> [ASSIGNMENT]:
Could you output exactly the lines from the one containing "Mobile RGB-D Data." through the end of the records below, and nothing more?

> [SOURCE RECORDS]:
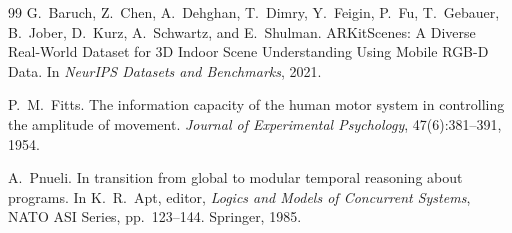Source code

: \documentclass[11pt,letterpaper]{article}
\begin{document}
\begin{thebibliography}{99}
G.~Baruch, Z.~Chen, A.~Dehghan, T.~Dimry, Y.~Feigin, P.~Fu, T.~Gebauer, B.~Jober, D.~Kurz, A.~Schwartz, and E.~Shulman.
\newblock ARKitScenes: A Diverse Real-World Dataset for 3D Indoor Scene Understanding Using Mobile RGB-D Data.
\newblock In \emph{NeurIPS Datasets and Benchmarks}, 2021.

P.~M.~Fitts.
\newblock The information capacity of the human motor system in controlling the amplitude of movement.
\newblock \emph{Journal of Experimental Psychology}, 47(6):381--391, 1954.

A.~Pnueli.
\newblock In transition from global to modular temporal reasoning about programs.
\newblock In K.~R.~Apt, editor, \emph{Logics and Models of Concurrent Systems}, NATO ASI Series, pp.~123--144. Springer, 1985.

\end{thebibliography}
\end{document}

> [ANSWER BOX]:
\newblock ARKitScenes: A Diverse Real-World Dataset for 3D Indoor Scene Understanding Using Mobile RGB-D Data.
\newblock In \emph{NeurIPS Datasets and Benchmarks}, 2021.

P.~M.~Fitts.
\newblock The information capacity of the human motor system in controlling the amplitude of movement.
\newblock \emph{Journal of Experimental Psychology}, 47(6):381--391, 1954.

A.~Pnueli.
\newblock In transition from global to modular temporal reasoning about programs.
\newblock In K.~R.~Apt, editor, \emph{Logics and Models of Concurrent Systems}, NATO ASI Series, pp.~123--144. Springer, 1985.

\end{thebibliography}
\end{document}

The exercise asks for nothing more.